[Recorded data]
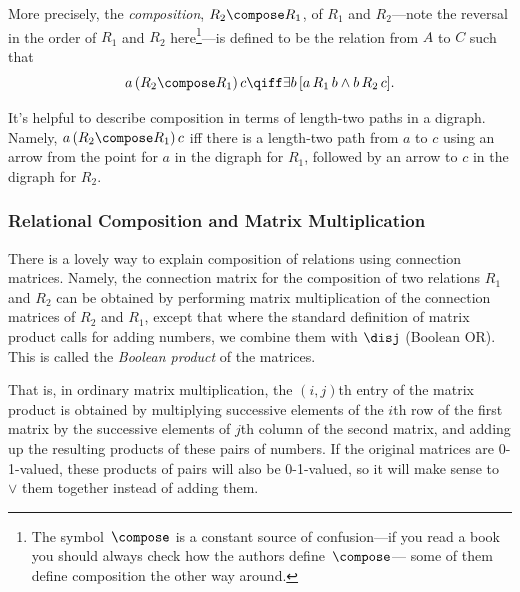 More precisely, the \emph{composition}, $R_2 \compose R_1$, of $R_1$ and
$R_2$---note the reversal in the order of $R_1$ and $R_2$
here\footnote{The symbol~$\compose$ is a constant source of confusion---if
you read a book you should always check how the authors define~$\compose$---
some of them define composition the other way around.}---is defined to be
the relation from $A$ to $C$ such that
\begin{displaymath}
a\, (R_2 \compose R_1)\, c  \qiff \exists b\, [a\, R_1\, b \land b\, R_2\, c].
\end{displaymath}

It's helpful to describe composition in terms of length-two paths in a
digraph.  Namely, $a\, (R_2 \compose R_1)\, c$ iff there is a length-two path
from $a$ to $c$ using an arrow from the point for $a$ in the digraph for
$R_1$, followed by an arrow to $c$ in the digraph for $R_2$.
\fi


\subsubsection{Relational Composition and Matrix Multiplication}

There is a lovely way to explain composition of relations using connection
matrices.  Namely, the connection matrix for the composition of two
relations $R_1$ and $R_2$ can be obtained by performing matrix
multiplication of the connection matrices of $R_2$ and $R_1$, except that
where the standard definition of matrix product calls for adding numbers,
we combine them with $\disj$ (Boolean OR).  This is called the \emph{Boolean
product} of the matrices.

That is, in ordinary matrix multiplication, the $(i,j)$th entry of the
matrix product is obtained by multiplying successive elements of the $i$th
row of the first matrix by the successive elements of $j$th column of the
second matrix, and adding up the resulting products of these pairs of
numbers.  If the original matrices are 0-1-valued, these products of
pairs will also be 0-1-valued, so it will make sense to $\lor$ them
together instead of adding them.

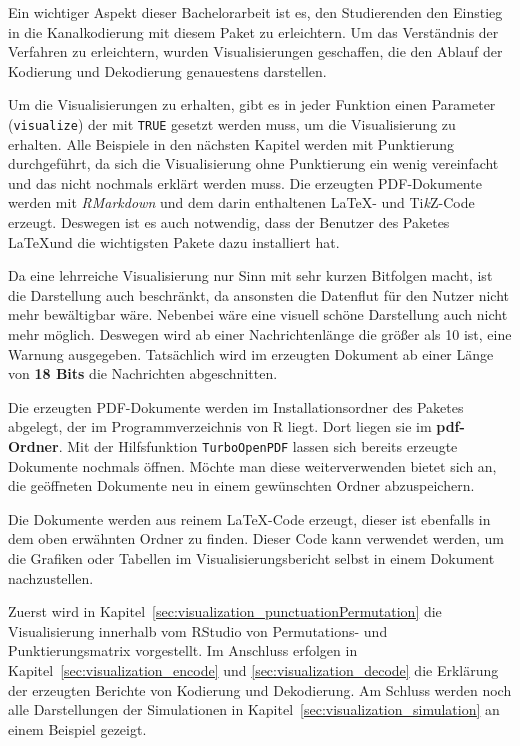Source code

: Ein wichtiger Aspekt dieser Bachelorarbeit ist es, den Studierenden den Einstieg in die Kanalkodierung mit diesem Paket zu erleichtern. Um das Verständnis der Verfahren zu erleichtern, wurden Visualisierungen geschaffen, die den Ablauf der Kodierung und Dekodierung genauestens darstellen.

Um die Visualisierungen zu erhalten, gibt es in jeder Funktion einen Parameter (\texttt{visualize}) der mit \texttt{TRUE} gesetzt werden muss, um die Visualisierung zu erhalten. Alle Beispiele in den nächsten Kapitel werden mit Punktierung durchgeführt, da sich die Visualisierung ohne Punktierung ein wenig vereinfacht und das nicht nochmals erklärt werden muss. Die erzeugten PDF-Dokumente werden mit \emph{RMarkdown} und dem darin enthaltenen \LaTeX - und Ti\textit{k}Z-Code erzeugt. Deswegen ist es auch notwendig, dass der Benutzer des Paketes \LaTeX und die wichtigsten Pakete dazu installiert hat.

Da eine lehrreiche Visualisierung nur Sinn mit sehr kurzen Bitfolgen macht, ist die Darstellung auch beschränkt, da ansonsten die Datenflut für den Nutzer nicht mehr bewältigbar wäre. Nebenbei wäre eine visuell schöne Darstellung auch nicht mehr möglich. Deswegen wird ab einer Nachrichtenlänge die größer als 10 ist, eine Warnung ausgegeben. Tatsächlich wird im erzeugten Dokument ab einer Länge von \textbf{18 Bits} die Nachrichten abgeschnitten.

Die erzeugten PDF-Dokumente werden im Installationsordner des Paketes abgelegt, der im Programmverzeichnis von R liegt. Dort liegen sie im \textbf{pdf-Ordner}. Mit der Hilfsfunktion \texttt{TurboOpenPDF} lassen sich bereits erzeugte Dokumente nochmals öffnen. Möchte man diese weiterverwenden bietet sich an, die geöffneten Dokumente neu in einem gewünschten Ordner abzuspeichern.

Die Dokumente werden aus reinem \LaTeX -Code erzeugt, dieser ist ebenfalls in dem oben erwähnten Ordner zu finden. Dieser Code kann verwendet werden, um die Grafiken oder Tabellen im Visualisierungsbericht selbst in einem Dokument nachzustellen.

Zuerst wird in Kapitel~\ref{sec:visualization_punctuationPermutation} die Visualisierung innerhalb vom RStudio von Permutations- und Punktierungsmatrix vorgestellt. Im Anschluss erfolgen in Kapitel~\ref{sec:visualization_encode} und \ref{sec:visualization_decode} die Erklärung der erzeugten Berichte von Kodierung und Dekodierung. Am Schluss werden noch alle Darstellungen der Simulationen in Kapitel~\ref{sec:visualization_simulation} an einem Beispiel gezeigt. 
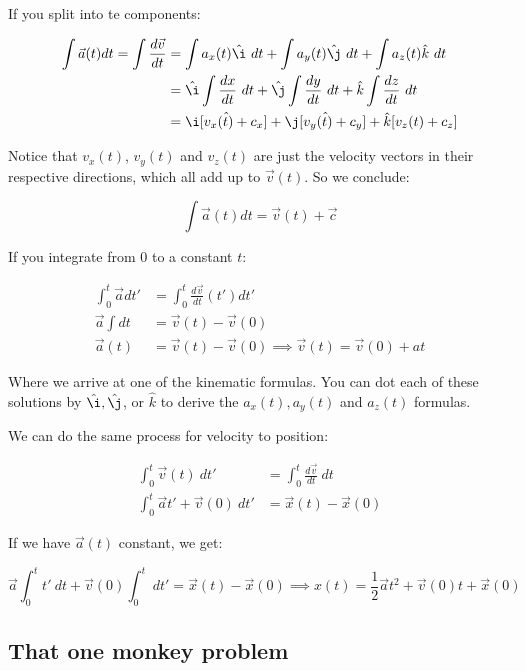 \documentclass{article}
\theoremstyle{definition}
\numberwithin{equation}{section}
\numberwithin{definition}{section}
\begin{document}
If you split into te components:

\begin{align*}
	\int \vec a(t) dt = \int \frac{d\vec v}{dt} &=	\int a_x(t)\hat{\i} \  dt + \int a_y(t) \hat \j  \ dt+ \int a_z(t) \hat k  \ dt\\
	&= \hat \i \int \frac{dx}{dt} \  dt + \hat \j \int \frac{dy}{dt} \ dt + \hat k \int \frac{dz}{dt}\  dt \\
	&= \hat \i [v_x(t) + c_x] + \hat \j [v_y(t) + c_y] + \hat k [v_z(t) + c_z]
\end{align*}

Notice that $v_x(t)$, $v_y(t)$ and $v_z(t)$ are just the velocity vectors in their respective directions, which all add up to $\vec{v}(t)$. So we conclude:

\[ \int \vec a(t) dt = \vec{v}(t) + \vec{c}\]

\begin{remark}  
	If you integrate from $0$ to a constant $t$:
	
	\begin{align*}
		 \int_0^t \vec a dt' &= \int_0^t \frac{d \vec v}{dt} (t') dt'\\
		 \vec a \int dt  &= \vec v(t) - \vec v(0)\\ 
		 \vec a(t) &= \vec v(t) - \vec v(0) \implies \vec v(t) = \vec v(0) + at
		 \end{align*}
	 
	 Where we arrive at one of the kinematic formulas. You can dot each of these solutions by $\hat \i, \hat \j$, or $\hat k$ to derive the $a_x(t), a_y(t)$ and $a_z(t)$ formulas.
	
	
	We can do the same process for velocity to position:
	
	\begin{align*}
		\int_0^t  \vec v(t) \ dt' &= \int_0^t \frac{d \vec v}{dt} \ dt \\
		\int_0^t \vec a t' + \vec v(0) \ dt' &= \vec x(t) - \vec x(0)
	\end{align*}

	If we have $\vec a(t)$ constant, we get: 
	
	\[ \vec a \int_0^t t' \ dt + \vec v(0) \int_0^t \ dt' = \vec x(t) - \vec x(0) \implies x(t) = \frac{1}{2}\vec at^2 + \vec v(0)t + \vec x(0)\]
	\end{remark}

\subsection{That one monkey problem}
\end{document}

» **WHAT YOU SHOULD DO**
Your answer must be one number: how many lines of the data contain "products".

» **ANSWER SECTION**
2